Excerpted records Start Marker
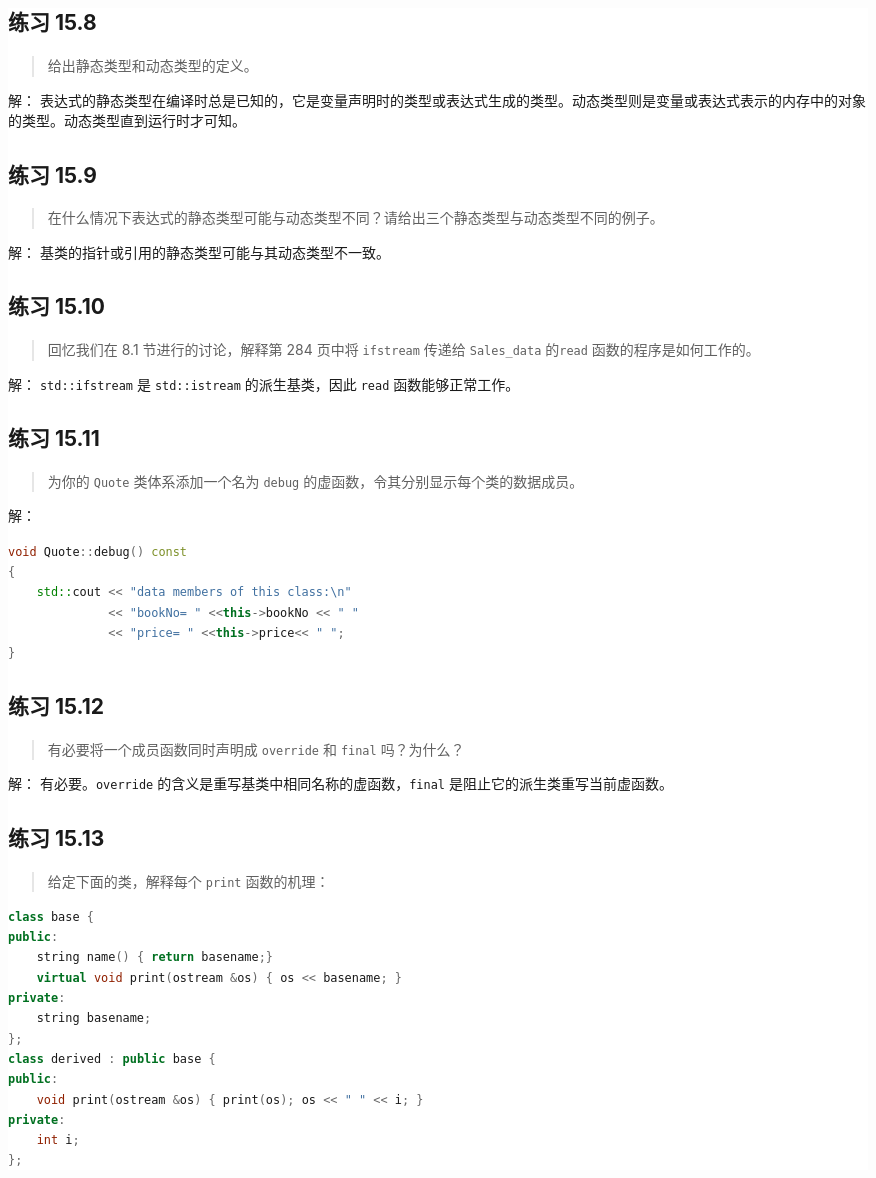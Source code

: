 
## 练习 15.8

> 给出静态类型和动态类型的定义。

解：
表达式的静态类型在编译时总是已知的，它是变量声明时的类型或表达式生成的类型。动态类型则是变量或表达式表示的内存中的对象的类型。动态类型直到运行时才可知。

## 练习 15.9

> 在什么情况下表达式的静态类型可能与动态类型不同？请给出三个静态类型与动态类型不同的例子。

解：
基类的指针或引用的静态类型可能与其动态类型不一致。

## 练习 15.10

> 回忆我们在 8.1 节进行的讨论，解释第 284 页中将 `ifstream` 传递给 `Sales_data` 的`read` 函数的程序是如何工作的。

解：
`std::ifstream` 是 `std::istream` 的派生基类，因此 `read` 函数能够正常工作。

## 练习 15.11

> 为你的 `Quote` 类体系添加一个名为 `debug` 的虚函数，令其分别显示每个类的数据成员。

解：

```cpp
void Quote::debug() const
{
    std::cout << "data members of this class:\n"
              << "bookNo= " <<this->bookNo << " "
              << "price= " <<this->price<< " ";
}
```

## 练习 15.12

> 有必要将一个成员函数同时声明成 `override` 和 `final` 吗？为什么？

解：
有必要。`override` 的含义是重写基类中相同名称的虚函数，`final` 是阻止它的派生类重写当前虚函数。

## 练习 15.13

> 给定下面的类，解释每个 `print` 函数的机理：

```cpp
class base {
public:
    string name() { return basename;}
    virtual void print(ostream &os) { os << basename; }
private:
    string basename;
};
class derived : public base {
public:
    void print(ostream &os) { print(os); os << " " << i; }
private:
    int i;
};
```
Excerpted records End Marker
> [Description of the task] Check each line of the entries for "Quote" and copy those that have it.

> [Task output]
> 为你的 `Quote` 类体系添加一个名为 `debug` 的虚函数，令其分别显示每个类的数据成员。
void Quote::debug() const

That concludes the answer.